Impossible Foods raises $500m
Impossible Foods closed a $500m funding round late last week, with the company confirming on Monday that the new funding will be deployed across the business as it works to execute on its global expansion plans.
The meat-free burger pioneer has now raised over $1.3bn over eight years, as it has carved out a leading position in the boomingmarket for plant-based meat alternatives.
In an interview with Forbes, chief financial officer David Lee said the company was well positioned to ride out the current economic crisis. “With what’s happening in the world, it’s important to reassure our customers that we are built to withstand short-term shocks,” he said. “We’re able to stand tall. We have the ability with long-term investors.”
Dutch renewables overtake coal power for the first time
Dutch coal power output plunged by more than a third last year, according to official statistics that show the country’s reliance on the most polluting power source is falling fast.
Statistics agency CBS revealed that while overall electricity use rose six per cent last year, coal generation fell by from 27 billion kWh to 17 billion kWh. In contrast, gas generation surged over 20 per cent to 71 billion kWh and renewables output rose to 22 billion kWh, outstripping coal for the first time.
Coronavirus hits China and Indian coal output in China down
China’s coal output in the first two months of 2020 fell 6.3 per cent year-on-year, as the coronavirus outbreak impacted production across the country. China churned out 489.03 million tonnes of coal over January and February, down from 513.67 million tonnes in the same period last year, data from the National Bureau of Statistics (NBS) confirmed on Monday, while production of coke fell 5.5 per cent on the year for the same period.
Meanwhile, Bloomberg reported industry data showing that India’s coal imports fell 14.1 per cent year-on-year to 17.01 million tonnes in February in the wake of the coronavirus outbreak
The global economy is now widely expected to see a sharp fall in carbon emissions this year, as the pandemic and escalating lock downs drastically reduce fuel and energy demand. However, climate campaigners remain concerned that subsequent stimulus measures could drive a rapid uptick in emissions once lock downs are lifted.
Swedish pension fund divests from fossil fuels
Swedish public pension fund AP1 this week became the latest major financial firm to announce it is to divest from fossil fuels. The company said that in response to the financial risks associated with oil, gas, and coal assets it would become the first Swedish public pension fund to divest.
“This is fantastic news and a very welcome and important decision by AP1,” said Rolf Lindahl, campaigner for Greenpeace Sweden. “We have a long standing demand that public investments should benefit the future development of society, not counteract it. Ridding the funds of ecologically and economically risky businesses shows responsibility toward people, society and environment.”

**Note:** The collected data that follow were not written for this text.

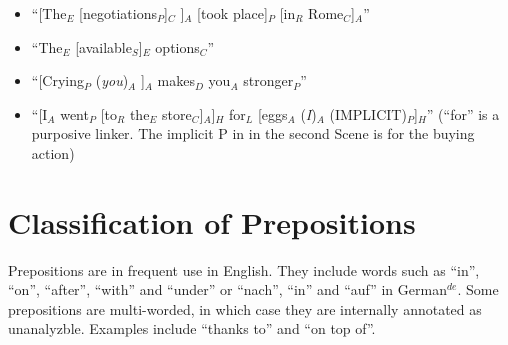 \documentclass[11pt]{article}
\newcommand{\german}[1]{{\color{red}#1$^{de}$}}
\newcommand{\dd}[1]{{\color{blue}{#1}}}
\newcommand{\dcom}[1]{\textit{\color{blue}{#1}}}
\newcommand{\rem}[1]{{(\it #1})}
\begin{document}
\begin{enumerate}
\begin{itemize}
\item
  ``[The$_E$ [negotiations$_P$]$_C$ ]$_A$ [took place]$_P$ [in$_R$ Rome$_C$]$_A$''
\item
  ``The$_E$ [available$_S$]$_E$ options$_C$''  
\item
 ``[Crying$_P$ \rem{you}$_A$ ]$_A$ makes$_D$ you$_A$ stronger$_P$''
 \item
 ``[I$_A$ went$_P$ [to$_R$ the$_E$ store$_C$]$_A$]$_H$ for$_L$ [eggs$_A$ \rem{I}$_A$ (IMPLICIT)$_P$]$_H$'' (``for'' is a purposive linker. The implicit P in in the second Scene is for the buying action)%
\end{itemize}


\end{enumerate}



\section{Classification of Prepositions}\label{sec:relators}

Prepositions are in frequent use in English. They include words such as ``in'', ``on'', ``after'', ``with'' and ``under'' \german{ or ``nach'', ``in'' and ``auf'' in German}.
Some prepositions are multi-worded, in which case they are internally annotated as unanalyzble. Examples include ``thanks to'' and ``on top of''.
\end{document}

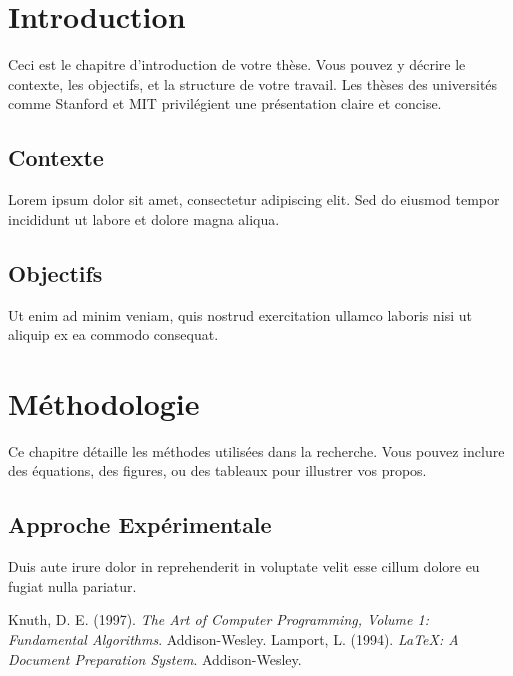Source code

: \documentclass[a4paper,12pt]{report}
\begin{document}
\clearpage
\tableofcontents
\clearpage

\chapter{Introduction}
\onehalfspacing
Ceci est le chapitre d'introduction de votre thèse. Vous pouvez y décrire le contexte, les objectifs, et la structure de votre travail. Les thèses des universités comme Stanford et MIT privilégient une présentation claire et concise.

\section{Contexte}
Lorem ipsum dolor sit amet, consectetur adipiscing elit. Sed do eiusmod tempor incididunt ut labore et dolore magna aliqua.

\section{Objectifs}
Ut enim ad minim veniam, quis nostrud exercitation ullamco laboris nisi ut aliquip ex ea commodo consequat.

\chapter{Méthodologie}
\onehalfspacing
Ce chapitre détaille les méthodes utilisées dans la recherche. Vous pouvez inclure des équations, des figures, ou des tableaux pour illustrer vos propos.

\section{Approche Expérimentale}
Duis aute irure dolor in reprehenderit in voluptate velit esse cillum dolore eu fugiat nulla pariatur.

\clearpage

\begin{thebibliography}{9}
Knuth, D. E. (1997). \emph{The Art of Computer Programming, Volume 1: Fundamental Algorithms}. Addison-Wesley.
Lamport, L. (1994). \emph{\LaTeX: A Document Preparation System}. Addison-Wesley.
\end{thebibliography}
\end{document}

Greenpeace said it had been informed that the decision means that AP1 will sell off stakes in 130 companies involved in fossil fuels, at an estimated value of around 4.5 billion Swedish Krona.
“The decision from AP1 to leave the fossil industry is an important signal to the other AP-funds and investors and capital managers at large,” said Lindahl. “It’s time to leave the fossil era and invest our savings in sectors with the future ahead of them.”